Campo de’ fiori
Era ancora un vero mercato quando vi andava a fare la spesa quella ragazza poco più che adolescente. C’erano decine di banchi di frutta e verdura rigorosamente di stagione, inframmezzati da alcuni “pizzicagnoli” (salumieri) con banchi che sembravano un vero campionario di insaccati e prosciutti; uno di questi aveva anche il negozio proprio sulla piazza ma la mattina apriva lo stesso il banco. C’erano pure un paio di banchi di pesce uno dei quali era ben noto, e non solo nella piazza, ed era gestito due fratelli entrambi con i capelli rossicci e a Campo de’ fiori questo equivaleva “ar banco dei rosci”.
Fino a qualche decina di anni fa, prima dei supermercati, la piazza risuonava di voci e richiami, la maggior parte dei quali ovviamente dedicati alle donne, le vere e quasi uniche clienti. Al mercato si andava praticamente quasi tutti i giorni, niente freezer, e col tempo si creavano solidi legami banco-cliente basati su qualità, prezzo, simpatia o chissà che.

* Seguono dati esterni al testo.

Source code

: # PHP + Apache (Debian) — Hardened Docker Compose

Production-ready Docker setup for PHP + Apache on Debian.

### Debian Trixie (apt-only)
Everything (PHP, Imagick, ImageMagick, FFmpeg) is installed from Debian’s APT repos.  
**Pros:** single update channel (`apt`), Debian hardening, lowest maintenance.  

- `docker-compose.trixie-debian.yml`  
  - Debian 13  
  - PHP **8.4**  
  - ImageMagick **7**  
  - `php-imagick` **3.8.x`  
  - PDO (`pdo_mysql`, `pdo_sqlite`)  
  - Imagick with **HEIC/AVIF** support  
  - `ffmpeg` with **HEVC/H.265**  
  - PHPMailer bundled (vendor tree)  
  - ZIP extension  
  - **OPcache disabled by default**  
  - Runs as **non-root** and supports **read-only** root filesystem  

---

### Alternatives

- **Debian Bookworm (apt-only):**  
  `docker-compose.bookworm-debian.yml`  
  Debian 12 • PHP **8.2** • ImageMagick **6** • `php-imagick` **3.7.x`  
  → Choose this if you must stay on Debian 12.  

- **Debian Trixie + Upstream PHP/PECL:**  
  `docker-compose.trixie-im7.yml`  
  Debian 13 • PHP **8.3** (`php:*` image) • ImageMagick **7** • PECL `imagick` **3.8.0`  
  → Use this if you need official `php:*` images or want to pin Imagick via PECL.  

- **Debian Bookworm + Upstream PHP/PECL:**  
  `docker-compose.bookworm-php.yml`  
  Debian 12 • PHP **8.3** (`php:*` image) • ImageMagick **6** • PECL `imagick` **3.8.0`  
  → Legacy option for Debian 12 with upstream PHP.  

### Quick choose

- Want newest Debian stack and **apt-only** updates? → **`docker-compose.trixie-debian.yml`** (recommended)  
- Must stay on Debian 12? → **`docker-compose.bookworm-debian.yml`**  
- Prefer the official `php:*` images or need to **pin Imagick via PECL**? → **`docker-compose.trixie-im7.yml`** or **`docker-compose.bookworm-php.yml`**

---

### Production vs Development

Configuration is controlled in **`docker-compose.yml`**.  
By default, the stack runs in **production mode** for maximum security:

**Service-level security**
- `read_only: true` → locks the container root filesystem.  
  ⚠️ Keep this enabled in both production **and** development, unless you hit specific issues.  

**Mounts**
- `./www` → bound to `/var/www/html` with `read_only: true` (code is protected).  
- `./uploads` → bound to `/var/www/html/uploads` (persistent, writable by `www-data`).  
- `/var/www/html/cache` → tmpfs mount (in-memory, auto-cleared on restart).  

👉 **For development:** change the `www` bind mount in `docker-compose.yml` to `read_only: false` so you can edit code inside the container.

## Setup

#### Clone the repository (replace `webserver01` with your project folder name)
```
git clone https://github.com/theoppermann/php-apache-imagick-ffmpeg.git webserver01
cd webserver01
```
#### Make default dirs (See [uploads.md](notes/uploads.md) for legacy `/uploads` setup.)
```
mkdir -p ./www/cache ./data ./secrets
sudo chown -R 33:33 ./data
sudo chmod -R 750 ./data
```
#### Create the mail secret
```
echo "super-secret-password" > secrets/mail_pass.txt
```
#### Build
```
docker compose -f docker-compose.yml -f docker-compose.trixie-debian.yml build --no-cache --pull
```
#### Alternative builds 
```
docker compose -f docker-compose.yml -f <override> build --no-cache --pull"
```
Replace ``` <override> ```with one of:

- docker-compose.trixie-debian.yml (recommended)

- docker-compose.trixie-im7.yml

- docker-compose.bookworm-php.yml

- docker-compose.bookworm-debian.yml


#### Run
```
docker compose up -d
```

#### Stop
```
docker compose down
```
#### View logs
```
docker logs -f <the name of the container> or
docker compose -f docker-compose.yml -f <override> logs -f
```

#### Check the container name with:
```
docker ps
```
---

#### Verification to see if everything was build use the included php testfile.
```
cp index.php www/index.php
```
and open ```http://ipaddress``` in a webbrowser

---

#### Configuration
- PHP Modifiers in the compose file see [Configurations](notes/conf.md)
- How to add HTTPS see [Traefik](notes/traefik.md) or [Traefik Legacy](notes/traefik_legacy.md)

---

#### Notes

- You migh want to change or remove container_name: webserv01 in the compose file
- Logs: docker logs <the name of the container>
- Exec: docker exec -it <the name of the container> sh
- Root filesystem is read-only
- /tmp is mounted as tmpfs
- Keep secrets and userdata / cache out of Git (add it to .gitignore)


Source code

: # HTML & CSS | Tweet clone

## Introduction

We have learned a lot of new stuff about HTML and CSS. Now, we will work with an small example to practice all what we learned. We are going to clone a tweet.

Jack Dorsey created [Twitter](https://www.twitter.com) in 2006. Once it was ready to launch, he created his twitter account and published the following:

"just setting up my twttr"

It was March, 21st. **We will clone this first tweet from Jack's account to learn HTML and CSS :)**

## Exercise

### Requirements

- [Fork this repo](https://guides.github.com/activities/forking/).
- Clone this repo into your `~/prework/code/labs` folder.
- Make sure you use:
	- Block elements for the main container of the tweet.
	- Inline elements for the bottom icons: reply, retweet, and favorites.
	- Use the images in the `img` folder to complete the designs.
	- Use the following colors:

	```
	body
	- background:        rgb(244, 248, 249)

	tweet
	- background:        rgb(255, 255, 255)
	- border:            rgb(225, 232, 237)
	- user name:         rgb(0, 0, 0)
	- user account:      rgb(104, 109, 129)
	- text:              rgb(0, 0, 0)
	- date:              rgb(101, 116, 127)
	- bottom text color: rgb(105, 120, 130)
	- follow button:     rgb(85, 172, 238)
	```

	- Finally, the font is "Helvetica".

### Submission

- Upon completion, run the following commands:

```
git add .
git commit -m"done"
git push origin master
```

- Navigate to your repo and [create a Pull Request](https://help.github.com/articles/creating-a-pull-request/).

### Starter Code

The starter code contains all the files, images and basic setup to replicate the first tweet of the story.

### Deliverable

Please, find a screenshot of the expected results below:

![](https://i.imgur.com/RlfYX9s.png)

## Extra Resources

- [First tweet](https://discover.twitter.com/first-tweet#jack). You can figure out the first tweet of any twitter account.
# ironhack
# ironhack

La ragazza si chiamava Sara ma per tutti in piazza era “la fija der cartolaro”; infatti il padre aveva un negozio di cartoleria a metà della vicina via dei Giubbonari. Il classico negozio di cartoleria e varie, addirittura la crema da barba sfusa venduta in un cartoccio in cui veniva poggiata con un mestolo di legno; naturalmente il pezzo forte era la cartoleria per la scuola con una enorme parete di quaderni neri con lo spessore dei fogli rosso che dovevano essere disponibili per le varie classi. Questa parete alle spalle “der cartolaro” era anche spesso motivo di irritazione per lui quando un ragazzino entrava e guardando lui e non la parete alle sue spalle, chiedeva con tono svogliato: “ce l’ate i quaderni?” (avete i quaderni?)
A Sara piaceva fare la spesa, organizzare i pasti per il padre e i due fratelli, la madre era morta quando era molto piccola ed il “cartolaro” non si era risposato. Soprattutto si divertiva ad osservare i personaggi del mercato sia dietro che davanti ai banchi. Passava sempre davanti al banco di frutta dove si muoveva un vecchietto magro magro, ormai senza capelli, dal viso smunto, forse di una ottantina d’anni che lavorava sempre senza parlare; gli dicevano di spostare quelle cassette e lui le spostava col suo passo, di radunare quella spazzatura per terra e lui la raccoglieva senza una reazione o un gesto di disagio. Sara si era sempre chiesta se fosse un parente o no, comunque tutti gli dicevano cosa fare e lui lavorava silenzioso. Addirittura una sera durante una sagra di quartiere, lo aveva lo aveva rivisto che sgombrava i tavoli dove le persone avevano cenato senza un fiato. Chissà cosa c’era nella vita di quell’uomo?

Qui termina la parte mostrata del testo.